### REQUIRED ACTION
Which lines run from the start of the data below to the line containing "Centre for Longitudinal"? Set them down exactly, with none added.
....
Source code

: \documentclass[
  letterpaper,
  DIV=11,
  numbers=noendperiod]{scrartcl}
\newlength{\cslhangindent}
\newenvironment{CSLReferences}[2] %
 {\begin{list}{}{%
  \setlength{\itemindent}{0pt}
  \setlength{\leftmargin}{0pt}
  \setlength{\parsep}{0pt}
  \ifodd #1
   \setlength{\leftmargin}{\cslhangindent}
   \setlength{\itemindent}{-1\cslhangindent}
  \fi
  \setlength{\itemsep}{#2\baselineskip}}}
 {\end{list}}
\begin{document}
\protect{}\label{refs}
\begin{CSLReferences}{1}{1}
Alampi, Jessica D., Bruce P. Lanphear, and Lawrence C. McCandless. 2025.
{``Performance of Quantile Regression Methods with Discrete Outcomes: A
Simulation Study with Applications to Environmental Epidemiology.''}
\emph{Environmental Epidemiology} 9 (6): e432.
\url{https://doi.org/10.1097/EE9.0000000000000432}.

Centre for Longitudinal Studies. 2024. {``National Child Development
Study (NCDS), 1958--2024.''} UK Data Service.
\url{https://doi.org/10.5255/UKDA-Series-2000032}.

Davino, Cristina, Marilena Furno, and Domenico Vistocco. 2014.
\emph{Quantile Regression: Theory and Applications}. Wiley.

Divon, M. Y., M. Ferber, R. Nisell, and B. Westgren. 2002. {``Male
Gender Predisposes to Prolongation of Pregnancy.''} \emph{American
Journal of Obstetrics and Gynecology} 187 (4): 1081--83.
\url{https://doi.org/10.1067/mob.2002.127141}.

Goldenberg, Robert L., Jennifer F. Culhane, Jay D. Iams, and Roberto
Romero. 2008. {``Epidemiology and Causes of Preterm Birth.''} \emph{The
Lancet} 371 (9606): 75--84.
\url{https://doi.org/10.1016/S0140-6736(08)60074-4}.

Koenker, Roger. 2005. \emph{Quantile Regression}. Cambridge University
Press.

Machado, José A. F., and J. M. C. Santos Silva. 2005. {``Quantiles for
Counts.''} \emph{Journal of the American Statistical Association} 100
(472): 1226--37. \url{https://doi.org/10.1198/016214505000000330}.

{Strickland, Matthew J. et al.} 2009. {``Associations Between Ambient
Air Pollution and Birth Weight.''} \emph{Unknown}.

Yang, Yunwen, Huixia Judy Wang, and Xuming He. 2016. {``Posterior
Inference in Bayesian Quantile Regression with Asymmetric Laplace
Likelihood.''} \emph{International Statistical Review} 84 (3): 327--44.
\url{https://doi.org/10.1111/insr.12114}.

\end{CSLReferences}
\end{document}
....
### FINAL ANSWER
Source code

: \documentclass[
  letterpaper,
  DIV=11,
  numbers=noendperiod]{scrartcl}
\newlength{\cslhangindent}
\newenvironment{CSLReferences}[2] %
 {\begin{list}{}{%
  \setlength{\itemindent}{0pt}
  \setlength{\leftmargin}{0pt}
  \setlength{\parsep}{0pt}
  \ifodd #1
   \setlength{\leftmargin}{\cslhangindent}
   \setlength{\itemindent}{-1\cslhangindent}
  \fi
  \setlength{\itemsep}{#2\baselineskip}}}
 {\end{list}}
\begin{document}
\protect{}\label{refs}
\begin{CSLReferences}{1}{1}
Alampi, Jessica D., Bruce P. Lanphear, and Lawrence C. McCandless. 2025.
{``Performance of Quantile Regression Methods with Discrete Outcomes: A
Simulation Study with Applications to Environmental Epidemiology.''}
\emph{Environmental Epidemiology} 9 (6): e432.
\url{https://doi.org/10.1097/EE9.0000000000000432}.

Centre for Longitudinal Studies. 2024. {``National Child Development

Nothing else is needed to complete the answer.